Comment et pourquoi en est-on arrivés là ?
Les conflits impliquant des entreprises en Martinique, notamment sur la question du coût de la vie, ne sont pas nouveaux. Le mouvement de 2024, plus agressif, marque cependant un tournant inquiétant, révélant un affaiblissement de l’autorité et des règles communes.
Les syndicats et corps constitués, pourtant essentiels au dialogue social et la connaissance des parties prenantes, ont été exclus au profit d’une association récente, qui s’est auto-légitimée comme porte-parole.
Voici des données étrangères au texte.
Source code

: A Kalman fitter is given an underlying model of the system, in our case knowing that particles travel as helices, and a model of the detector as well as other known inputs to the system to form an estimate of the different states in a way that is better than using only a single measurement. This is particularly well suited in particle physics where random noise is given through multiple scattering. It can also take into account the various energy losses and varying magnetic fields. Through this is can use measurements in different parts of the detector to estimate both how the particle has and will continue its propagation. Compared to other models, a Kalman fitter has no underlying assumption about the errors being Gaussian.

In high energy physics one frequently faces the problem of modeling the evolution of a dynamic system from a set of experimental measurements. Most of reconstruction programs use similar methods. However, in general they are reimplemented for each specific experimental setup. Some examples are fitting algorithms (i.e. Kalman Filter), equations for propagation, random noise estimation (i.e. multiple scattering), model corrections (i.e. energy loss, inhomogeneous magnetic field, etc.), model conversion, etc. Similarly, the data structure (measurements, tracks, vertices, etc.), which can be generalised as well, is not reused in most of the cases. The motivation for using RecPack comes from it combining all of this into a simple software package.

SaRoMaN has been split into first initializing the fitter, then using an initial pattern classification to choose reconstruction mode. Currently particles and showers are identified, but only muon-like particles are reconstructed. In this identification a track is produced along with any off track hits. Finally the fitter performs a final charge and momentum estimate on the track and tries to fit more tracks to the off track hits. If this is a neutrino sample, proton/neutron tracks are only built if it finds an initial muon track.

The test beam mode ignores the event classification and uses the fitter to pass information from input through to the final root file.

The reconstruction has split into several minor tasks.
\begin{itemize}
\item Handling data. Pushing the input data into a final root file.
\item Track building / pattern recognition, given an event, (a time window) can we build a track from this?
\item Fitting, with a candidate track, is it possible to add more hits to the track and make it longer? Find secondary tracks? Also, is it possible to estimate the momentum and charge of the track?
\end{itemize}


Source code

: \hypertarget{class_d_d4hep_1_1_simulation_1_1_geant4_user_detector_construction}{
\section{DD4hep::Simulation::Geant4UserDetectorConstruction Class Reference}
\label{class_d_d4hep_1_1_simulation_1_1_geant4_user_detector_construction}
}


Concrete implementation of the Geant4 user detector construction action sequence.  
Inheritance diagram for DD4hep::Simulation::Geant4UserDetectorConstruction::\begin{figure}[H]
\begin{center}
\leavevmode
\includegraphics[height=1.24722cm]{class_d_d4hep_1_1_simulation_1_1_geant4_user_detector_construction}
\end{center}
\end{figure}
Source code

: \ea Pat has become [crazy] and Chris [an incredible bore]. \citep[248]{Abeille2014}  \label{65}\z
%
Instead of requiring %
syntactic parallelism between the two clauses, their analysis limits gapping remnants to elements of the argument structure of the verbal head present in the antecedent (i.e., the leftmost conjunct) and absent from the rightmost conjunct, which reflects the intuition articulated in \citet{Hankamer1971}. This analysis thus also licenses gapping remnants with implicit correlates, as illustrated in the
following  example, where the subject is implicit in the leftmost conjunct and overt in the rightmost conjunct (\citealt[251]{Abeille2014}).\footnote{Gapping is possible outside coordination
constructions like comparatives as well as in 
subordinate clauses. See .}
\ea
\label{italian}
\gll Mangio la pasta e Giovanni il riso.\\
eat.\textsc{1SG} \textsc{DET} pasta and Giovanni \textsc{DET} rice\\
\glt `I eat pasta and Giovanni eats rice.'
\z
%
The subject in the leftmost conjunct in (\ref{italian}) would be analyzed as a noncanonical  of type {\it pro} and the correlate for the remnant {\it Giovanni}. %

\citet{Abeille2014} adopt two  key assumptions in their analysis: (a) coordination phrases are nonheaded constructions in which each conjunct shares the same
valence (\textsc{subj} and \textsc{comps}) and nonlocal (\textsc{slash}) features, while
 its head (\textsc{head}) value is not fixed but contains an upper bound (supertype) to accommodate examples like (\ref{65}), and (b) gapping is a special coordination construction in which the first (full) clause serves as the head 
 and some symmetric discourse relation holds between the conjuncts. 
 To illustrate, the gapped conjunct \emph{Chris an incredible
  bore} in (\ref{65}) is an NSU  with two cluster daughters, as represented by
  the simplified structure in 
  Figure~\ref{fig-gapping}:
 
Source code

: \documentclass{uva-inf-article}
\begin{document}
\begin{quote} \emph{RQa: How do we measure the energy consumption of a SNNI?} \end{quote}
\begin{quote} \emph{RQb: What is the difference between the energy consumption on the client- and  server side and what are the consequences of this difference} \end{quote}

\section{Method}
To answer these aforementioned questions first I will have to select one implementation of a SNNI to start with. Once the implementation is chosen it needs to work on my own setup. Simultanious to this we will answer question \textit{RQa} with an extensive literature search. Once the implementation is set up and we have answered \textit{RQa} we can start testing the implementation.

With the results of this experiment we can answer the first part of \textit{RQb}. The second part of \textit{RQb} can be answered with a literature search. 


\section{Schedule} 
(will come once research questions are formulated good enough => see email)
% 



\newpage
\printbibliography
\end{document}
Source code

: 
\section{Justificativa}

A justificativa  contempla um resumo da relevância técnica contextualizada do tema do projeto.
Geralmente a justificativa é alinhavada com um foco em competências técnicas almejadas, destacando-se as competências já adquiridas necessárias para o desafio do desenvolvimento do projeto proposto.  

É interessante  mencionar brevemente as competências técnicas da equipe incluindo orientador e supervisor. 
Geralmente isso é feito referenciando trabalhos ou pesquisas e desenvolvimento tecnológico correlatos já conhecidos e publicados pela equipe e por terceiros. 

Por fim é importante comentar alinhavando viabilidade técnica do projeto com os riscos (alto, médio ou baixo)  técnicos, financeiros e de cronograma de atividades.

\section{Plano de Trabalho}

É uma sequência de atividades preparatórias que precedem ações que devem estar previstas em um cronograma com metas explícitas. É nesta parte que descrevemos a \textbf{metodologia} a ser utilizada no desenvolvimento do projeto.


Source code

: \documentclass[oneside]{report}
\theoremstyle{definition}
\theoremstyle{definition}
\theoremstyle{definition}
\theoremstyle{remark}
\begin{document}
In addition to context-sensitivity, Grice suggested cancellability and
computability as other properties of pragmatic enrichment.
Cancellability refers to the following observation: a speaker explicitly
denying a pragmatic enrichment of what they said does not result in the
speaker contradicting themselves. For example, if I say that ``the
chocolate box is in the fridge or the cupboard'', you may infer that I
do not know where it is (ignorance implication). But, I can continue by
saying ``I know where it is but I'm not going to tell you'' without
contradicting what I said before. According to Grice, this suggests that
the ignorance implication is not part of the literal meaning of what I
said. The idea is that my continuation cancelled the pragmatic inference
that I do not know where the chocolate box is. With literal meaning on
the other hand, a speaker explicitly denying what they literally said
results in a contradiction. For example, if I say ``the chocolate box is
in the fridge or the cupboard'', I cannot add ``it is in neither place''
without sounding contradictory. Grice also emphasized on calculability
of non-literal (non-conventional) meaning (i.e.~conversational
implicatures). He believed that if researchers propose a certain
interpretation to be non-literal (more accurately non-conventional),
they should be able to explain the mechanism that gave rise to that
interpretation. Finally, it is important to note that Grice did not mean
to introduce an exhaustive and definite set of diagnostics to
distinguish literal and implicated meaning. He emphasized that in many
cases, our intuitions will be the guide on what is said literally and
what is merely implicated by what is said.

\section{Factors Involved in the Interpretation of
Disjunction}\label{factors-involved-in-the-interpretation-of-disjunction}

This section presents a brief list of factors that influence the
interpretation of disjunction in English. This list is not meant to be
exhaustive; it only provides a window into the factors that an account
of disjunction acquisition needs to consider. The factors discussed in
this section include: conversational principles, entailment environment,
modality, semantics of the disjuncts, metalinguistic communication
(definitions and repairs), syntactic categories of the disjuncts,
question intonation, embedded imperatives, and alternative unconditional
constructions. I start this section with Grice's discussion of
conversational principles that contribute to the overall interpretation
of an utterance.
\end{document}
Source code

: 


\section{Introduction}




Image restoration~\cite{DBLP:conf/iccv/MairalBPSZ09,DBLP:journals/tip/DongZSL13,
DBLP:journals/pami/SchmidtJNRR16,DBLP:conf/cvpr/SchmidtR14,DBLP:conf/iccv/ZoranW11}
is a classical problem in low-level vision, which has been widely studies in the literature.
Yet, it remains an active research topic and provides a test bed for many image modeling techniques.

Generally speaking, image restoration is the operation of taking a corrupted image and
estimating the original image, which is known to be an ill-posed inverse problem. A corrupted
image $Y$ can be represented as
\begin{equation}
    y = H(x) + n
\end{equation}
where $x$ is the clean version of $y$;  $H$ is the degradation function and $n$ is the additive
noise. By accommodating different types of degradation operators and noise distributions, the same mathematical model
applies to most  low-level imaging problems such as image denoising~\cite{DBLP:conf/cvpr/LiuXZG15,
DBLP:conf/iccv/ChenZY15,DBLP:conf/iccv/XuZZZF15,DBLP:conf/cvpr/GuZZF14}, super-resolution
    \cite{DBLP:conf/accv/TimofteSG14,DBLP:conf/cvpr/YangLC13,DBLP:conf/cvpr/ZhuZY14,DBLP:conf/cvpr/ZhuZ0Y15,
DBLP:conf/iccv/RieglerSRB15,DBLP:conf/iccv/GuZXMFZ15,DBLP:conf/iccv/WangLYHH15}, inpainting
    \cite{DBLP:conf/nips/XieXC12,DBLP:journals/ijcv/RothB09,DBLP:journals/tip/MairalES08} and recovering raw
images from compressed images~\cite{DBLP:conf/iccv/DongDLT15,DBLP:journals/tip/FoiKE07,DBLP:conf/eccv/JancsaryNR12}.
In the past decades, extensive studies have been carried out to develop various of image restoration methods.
Cette situation, alimentée par des rancœurs contre l’entreprise, affecte toute l’économie, fragilisant aussi bien les grands que les petits acteurs. La société locale paie un prix élevé à ces mouvements destructeurs, tandis que l’image de la Martinique, essentielle pour résoudre les problèmes de fond, se dégrade dangereusement.
Ce climat de violence ne fait qu'accentuer la détresse de ceux qui, comme les syndicats de salariés, sont les véritables représentants de la voix des travailleurs. Écartés dès le départ par les instigateurs du mouvement, ils ont pourtant un rôle clé à jouer dans la préservation de l'activité économique et de l'emploi. Leur exclusion des échanges officiels aggrave les tensions et prive notre société d’un dialogue constructif.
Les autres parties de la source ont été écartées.